▶ TASK DETAILS:
Return each entry below exactly. Skip the images.

[Collected data]
-----

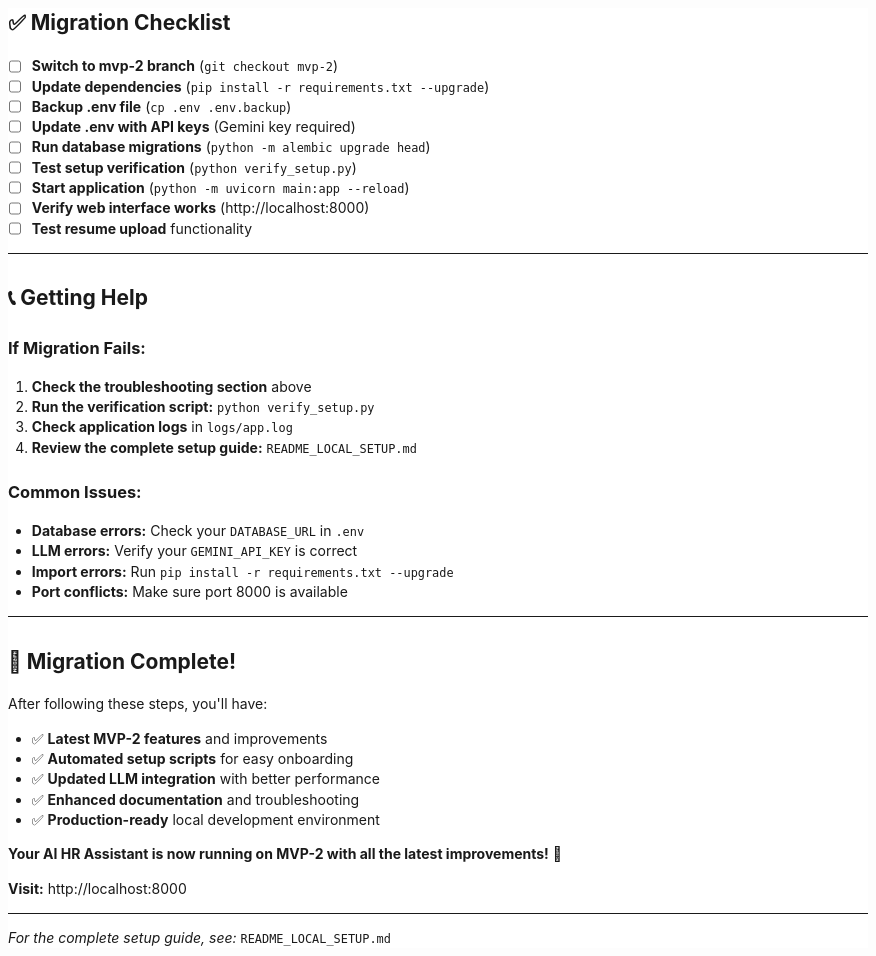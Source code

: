 
## ✅ Migration Checklist

- [ ] **Switch to mvp-2 branch** (`git checkout mvp-2`)
- [ ] **Update dependencies** (`pip install -r requirements.txt --upgrade`)
- [ ] **Backup .env file** (`cp .env .env.backup`)
- [ ] **Update .env with API keys** (Gemini key required)
- [ ] **Run database migrations** (`python -m alembic upgrade head`)
- [ ] **Test setup verification** (`python verify_setup.py`)
- [ ] **Start application** (`python -m uvicorn main:app --reload`)
- [ ] **Verify web interface works** (http://localhost:8000)
- [ ] **Test resume upload** functionality

---

## 📞 Getting Help

### **If Migration Fails:**
1. **Check the troubleshooting section** above
2. **Run the verification script:** `python verify_setup.py`
3. **Check application logs** in `logs/app.log`
4. **Review the complete setup guide:** `README_LOCAL_SETUP.md`

### **Common Issues:**
- **Database errors:** Check your `DATABASE_URL` in `.env`
- **LLM errors:** Verify your `GEMINI_API_KEY` is correct
- **Import errors:** Run `pip install -r requirements.txt --upgrade`
- **Port conflicts:** Make sure port 8000 is available

---

## 🎉 Migration Complete!

After following these steps, you'll have:
- ✅ **Latest MVP-2 features** and improvements
- ✅ **Automated setup scripts** for easy onboarding
- ✅ **Updated LLM integration** with better performance
- ✅ **Enhanced documentation** and troubleshooting
- ✅ **Production-ready** local development environment

**Your AI HR Assistant is now running on MVP-2 with all the latest improvements!** 🚀

**Visit:** http://localhost:8000

---

*For the complete setup guide, see:* `README_LOCAL_SETUP.md`
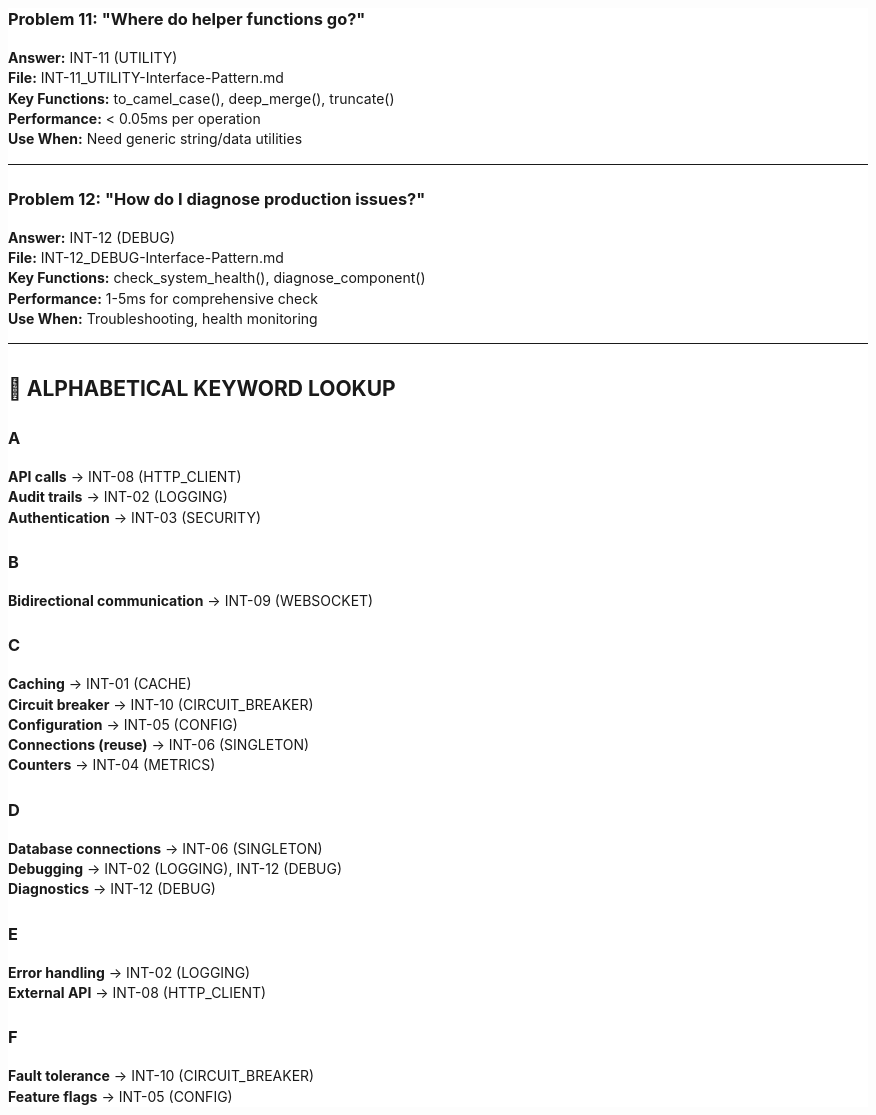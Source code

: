
### Problem 11: "Where do helper functions go?"
**Answer:** INT-11 (UTILITY)  
**File:** INT-11_UTILITY-Interface-Pattern.md  
**Key Functions:** to_camel_case(), deep_merge(), truncate()  
**Performance:** < 0.05ms per operation  
**Use When:** Need generic string/data utilities

---

### Problem 12: "How do I diagnose production issues?"
**Answer:** INT-12 (DEBUG)  
**File:** INT-12_DEBUG-Interface-Pattern.md  
**Key Functions:** check_system_health(), diagnose_component()  
**Performance:** 1-5ms for comprehensive check  
**Use When:** Troubleshooting, health monitoring

---

## 📑 ALPHABETICAL KEYWORD LOOKUP

### A
**API calls** → INT-08 (HTTP_CLIENT)  
**Audit trails** → INT-02 (LOGGING)  
**Authentication** → INT-03 (SECURITY)

### B
**Bidirectional communication** → INT-09 (WEBSOCKET)

### C
**Caching** → INT-01 (CACHE)  
**Circuit breaker** → INT-10 (CIRCUIT_BREAKER)  
**Configuration** → INT-05 (CONFIG)  
**Connections (reuse)** → INT-06 (SINGLETON)  
**Counters** → INT-04 (METRICS)

### D
**Database connections** → INT-06 (SINGLETON)  
**Debugging** → INT-02 (LOGGING), INT-12 (DEBUG)  
**Diagnostics** → INT-12 (DEBUG)

### E
**Error handling** → INT-02 (LOGGING)  
**External API** → INT-08 (HTTP_CLIENT)

### F
**Fault tolerance** → INT-10 (CIRCUIT_BREAKER)  
**Feature flags** → INT-05 (CONFIG)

-----

▶ OUTPUT OF THE EXERCISE:
Source code

: 
## ✅ Migration Checklist

- [ ] **Switch to mvp-2 branch** (`git checkout mvp-2`)
- [ ] **Update dependencies** (`pip install -r requirements.txt --upgrade`)
- [ ] **Backup .env file** (`cp .env .env.backup`)
- [ ] **Update .env with API keys** (Gemini key required)
- [ ] **Run database migrations** (`python -m alembic upgrade head`)
- [ ] **Test setup verification** (`python verify_setup.py`)
- [ ] **Start application** (`python -m uvicorn main:app --reload`)
- [ ] **Verify web interface works** (http://localhost:8000)
- [ ] **Test resume upload** functionality

---

## 📞 Getting Help

### **If Migration Fails:**
1. **Check the troubleshooting section** above
2. **Run the verification script:** `python verify_setup.py`
3. **Check application logs** in `logs/app.log`
4. **Review the complete setup guide:** `README_LOCAL_SETUP.md`

### **Common Issues:**
- **Database errors:** Check your `DATABASE_URL` in `.env`
- **LLM errors:** Verify your `GEMINI_API_KEY` is correct
- **Import errors:** Run `pip install -r requirements.txt --upgrade`
- **Port conflicts:** Make sure port 8000 is available

---

## 🎉 Migration Complete!

After following these steps, you'll have:
- ✅ **Latest MVP-2 features** and improvements
- ✅ **Automated setup scripts** for easy onboarding
- ✅ **Updated LLM integration** with better performance
- ✅ **Enhanced documentation** and troubleshooting
- ✅ **Production-ready** local development environment

**Your AI HR Assistant is now running on MVP-2 with all the latest improvements!** 🚀

**Visit:** http://localhost:8000

---

*For the complete setup guide, see:* `README_LOCAL_SETUP.md`
Source code

:
### Problem 11: "Where do helper functions go?"
**Answer:** INT-11 (UTILITY)  
**File:** INT-11_UTILITY-Interface-Pattern.md  
**Key Functions:** to_camel_case(), deep_merge(), truncate()  
**Performance:** < 0.05ms per operation  
**Use When:** Need generic string/data utilities

---

### Problem 12: "How do I diagnose production issues?"
**Answer:** INT-12 (DEBUG)  
**File:** INT-12_DEBUG-Interface-Pattern.md  
**Key Functions:** check_system_health(), diagnose_component()  
**Performance:** 1-5ms for comprehensive check  
**Use When:** Troubleshooting, health monitoring

---

## 📑 ALPHABETICAL KEYWORD LOOKUP

### A
**API calls** → INT-08 (HTTP_CLIENT)  
**Audit trails** → INT-02 (LOGGING)  
**Authentication** → INT-03 (SECURITY)

### B
**Bidirectional communication** → INT-09 (WEBSOCKET)

### C
**Caching** → INT-01 (CACHE)  
**Circuit breaker** → INT-10 (CIRCUIT_BREAKER)  
**Configuration** → INT-05 (CONFIG)  
**Connections (reuse)** → INT-06 (SINGLETON)  
**Counters** → INT-04 (METRICS)

### D
**Database connections** → INT-06 (SINGLETON)  
**Debugging** → INT-02 (LOGGING), INT-12 (DEBUG)  
**Diagnostics** → INT-12 (DEBUG)

### E
**Error handling** → INT-02 (LOGGING)  
**External API** → INT-08 (HTTP_CLIENT)

### F
**Fault tolerance** → INT-10 (CIRCUIT_BREAKER)  
**Feature flags** → INT-05 (CONFIG)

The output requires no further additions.